‘Nanny state for motorists’
Details of the project – described as “a surveillance state by stealth” – were revealed last week in a DfT report. The work was conducted by the department under the previous Conservative government and ended before Labour won the 2024 general election.
A Labour source distanced the current Government from the Conservative-era scheme, which it described as a “bizarre attempt to create a nanny state for motorists”.
The mass surveillance went on for two years, ending in April 2024 after DfT conceded that “mobile data cannot directly be used to provide information around charging behaviour or travel time”.
Around the same time, civil servants from DfT and the Treasury were looking at ways of introducing new taxes on EVs to replace falling fuel duty receipts.
Last year the current Government announced a pay-per-mile scheme for taxing EVs, enforced by reporting mileages recorded annually.
David Davis, a Conservative MP, said: “It’s an object lesson in why you can’t trust the state with unfettered access to people’s information, because they’ve obviously taken this information without people’s permission with the objective of disadvantaging them, either by tax or other policy matters.
“If they’ll do it on this, with people who are doing what the Government wants in policy terms – namely, pursuing green policies – what on Earth will they do elsewhere?”
Civil servants from DfT’s Advanced Analytics Division and Social and Behavioural Research secured the £600,000 in public funding in 2023 “to support evaluation of initiatives targeting electric vehicle uptake and usage”.
O2 trawled through the web browsing history of its own customers, and those of other networks that “piggyback” on its infrastructure, to identify EV owners. These other networks included Sky Mobile, Tesco Mobile, GiffGaff and Virgin Mobile.
It is not known whether these operators were informed of the mass surveillance exercise, which O2 offers as a paid service under the brand name O2 Motion.
A spokesman for the mobile network insisted the work was “entirely lawful” and that its staff did not know the identities of the individuals.
DfT’s report explaining how the study worked said: “Users interacting with websites and apps that are identified as EV-related at least once per month in two or more months over the three years prior to each selected month are marked as potential EV owners.”
Those people’s locations were then traced through the O2 network, with DfT expressing particular interest in London as well as the North-West and the east of England.
Such internet browsing and location-tracking techniques are normally used by policing workers trying to identify connections between drug dealers and other serious criminals involved in organised crime.
A number of sources expressed incredulity when shown copies of the full research report.
Andy Palmer, a former Nissan and Aston Martin executive who now runs his own energy technology business, said: “I’m told it’s anonymised and aggregated and that may well satisfy legal thresholds.

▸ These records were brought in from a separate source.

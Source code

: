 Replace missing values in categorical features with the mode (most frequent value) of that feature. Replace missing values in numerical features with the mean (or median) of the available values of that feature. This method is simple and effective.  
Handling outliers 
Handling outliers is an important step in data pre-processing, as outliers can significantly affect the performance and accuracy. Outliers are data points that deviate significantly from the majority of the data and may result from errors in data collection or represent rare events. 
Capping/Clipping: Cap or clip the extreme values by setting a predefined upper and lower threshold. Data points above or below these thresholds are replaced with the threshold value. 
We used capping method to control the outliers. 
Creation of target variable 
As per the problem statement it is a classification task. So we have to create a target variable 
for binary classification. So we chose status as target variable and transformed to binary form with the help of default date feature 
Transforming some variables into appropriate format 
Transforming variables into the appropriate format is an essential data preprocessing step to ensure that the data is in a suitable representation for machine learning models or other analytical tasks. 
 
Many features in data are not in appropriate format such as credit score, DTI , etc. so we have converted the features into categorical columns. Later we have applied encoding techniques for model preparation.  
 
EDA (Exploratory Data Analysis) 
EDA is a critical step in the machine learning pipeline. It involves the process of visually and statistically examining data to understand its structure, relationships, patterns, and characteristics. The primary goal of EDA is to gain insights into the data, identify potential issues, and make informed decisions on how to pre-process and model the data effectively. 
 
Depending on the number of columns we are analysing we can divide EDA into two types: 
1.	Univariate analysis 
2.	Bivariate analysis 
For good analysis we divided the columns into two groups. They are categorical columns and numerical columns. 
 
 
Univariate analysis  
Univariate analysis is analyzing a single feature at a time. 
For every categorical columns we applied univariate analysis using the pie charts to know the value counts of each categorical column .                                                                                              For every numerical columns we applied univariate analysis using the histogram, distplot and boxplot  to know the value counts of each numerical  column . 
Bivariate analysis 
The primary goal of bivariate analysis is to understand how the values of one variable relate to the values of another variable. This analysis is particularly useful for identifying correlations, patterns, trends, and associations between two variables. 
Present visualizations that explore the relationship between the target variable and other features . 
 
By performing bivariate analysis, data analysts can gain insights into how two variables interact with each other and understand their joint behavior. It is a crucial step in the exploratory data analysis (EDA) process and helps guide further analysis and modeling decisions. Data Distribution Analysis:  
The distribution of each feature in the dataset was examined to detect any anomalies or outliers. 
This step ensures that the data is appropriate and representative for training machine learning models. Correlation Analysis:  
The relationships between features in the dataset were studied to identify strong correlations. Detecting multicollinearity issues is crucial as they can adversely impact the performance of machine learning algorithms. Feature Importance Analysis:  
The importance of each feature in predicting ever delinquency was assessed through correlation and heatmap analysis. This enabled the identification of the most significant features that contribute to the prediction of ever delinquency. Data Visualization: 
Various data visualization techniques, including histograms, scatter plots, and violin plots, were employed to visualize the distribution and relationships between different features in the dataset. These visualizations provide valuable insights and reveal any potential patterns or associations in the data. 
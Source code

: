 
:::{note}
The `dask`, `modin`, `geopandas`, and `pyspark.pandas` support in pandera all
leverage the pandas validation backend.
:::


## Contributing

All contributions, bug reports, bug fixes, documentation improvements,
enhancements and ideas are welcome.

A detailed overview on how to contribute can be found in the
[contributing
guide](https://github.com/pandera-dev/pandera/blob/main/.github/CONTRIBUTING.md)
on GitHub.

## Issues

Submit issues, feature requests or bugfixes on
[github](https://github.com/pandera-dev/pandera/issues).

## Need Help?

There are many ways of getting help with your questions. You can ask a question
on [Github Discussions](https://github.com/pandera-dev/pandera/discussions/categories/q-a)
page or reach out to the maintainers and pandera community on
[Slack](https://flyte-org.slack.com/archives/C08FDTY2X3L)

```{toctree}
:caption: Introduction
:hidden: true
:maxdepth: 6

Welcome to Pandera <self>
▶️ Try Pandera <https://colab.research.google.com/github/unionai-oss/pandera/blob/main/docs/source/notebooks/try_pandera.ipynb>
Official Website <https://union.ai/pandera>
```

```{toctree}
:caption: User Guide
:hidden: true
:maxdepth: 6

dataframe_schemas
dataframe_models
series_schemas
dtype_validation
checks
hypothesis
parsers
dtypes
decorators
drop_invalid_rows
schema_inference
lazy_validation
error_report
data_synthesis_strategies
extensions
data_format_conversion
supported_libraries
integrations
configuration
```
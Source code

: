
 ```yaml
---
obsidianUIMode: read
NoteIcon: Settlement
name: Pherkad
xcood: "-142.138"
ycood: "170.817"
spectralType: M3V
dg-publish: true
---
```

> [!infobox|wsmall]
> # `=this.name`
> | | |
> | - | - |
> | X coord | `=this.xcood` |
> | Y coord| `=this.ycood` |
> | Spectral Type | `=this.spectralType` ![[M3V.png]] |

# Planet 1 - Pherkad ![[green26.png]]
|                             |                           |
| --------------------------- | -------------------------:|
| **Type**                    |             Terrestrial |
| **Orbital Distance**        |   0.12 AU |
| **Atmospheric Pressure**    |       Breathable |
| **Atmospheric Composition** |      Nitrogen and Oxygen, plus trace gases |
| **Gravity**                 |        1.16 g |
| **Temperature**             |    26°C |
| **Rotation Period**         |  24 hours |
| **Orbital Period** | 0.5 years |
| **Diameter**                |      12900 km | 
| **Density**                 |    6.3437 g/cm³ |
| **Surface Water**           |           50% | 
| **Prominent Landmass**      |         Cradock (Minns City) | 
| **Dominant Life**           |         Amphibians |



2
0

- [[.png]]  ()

But legality and legitimacy are not the same thing.
“If you erode public trust in how that data is gathered, you undermine the very transition you are trying to accelerate.”
‘The Tories wasted taxpayer money’
Jake Hurfurt, the head of research and investigations at Big Brother Watch, a campaign group, said the revelation was “shocking”.
“None of us would expect our mobile phone data to be packaged up and passed on to the Government simply to conduct a study on how people use certain kinds of cars,” he said.
A Government source said: “The Tories wasted taxpayers’ money on a bizarre attempt to create a nanny state for motorists. This Labour Government won’t play Big Brother with Britain’s motorists – instead we’re investing record funds to end the pothole plague and keep more money in people’s pockets.”
An O2 Daisy spokesman said the exercise complied with the Data Protection Act 2018 and UK GDPR rules.
“The fully anonymised and aggregated data used by the Department for Transport showed crowd movement patterns and mode of transportation – at no point can individuals be identified, mapped or tracked at any level, and all information shared is compliant with data protection laws,” he said.
Sign up to Herald Premium Editor’s Picks, delivered straight to your inbox every Friday. Editor-in-Chief Murray Kirkness picks the week’s best features, interviews and investigations. Sign up for Herald Premium here.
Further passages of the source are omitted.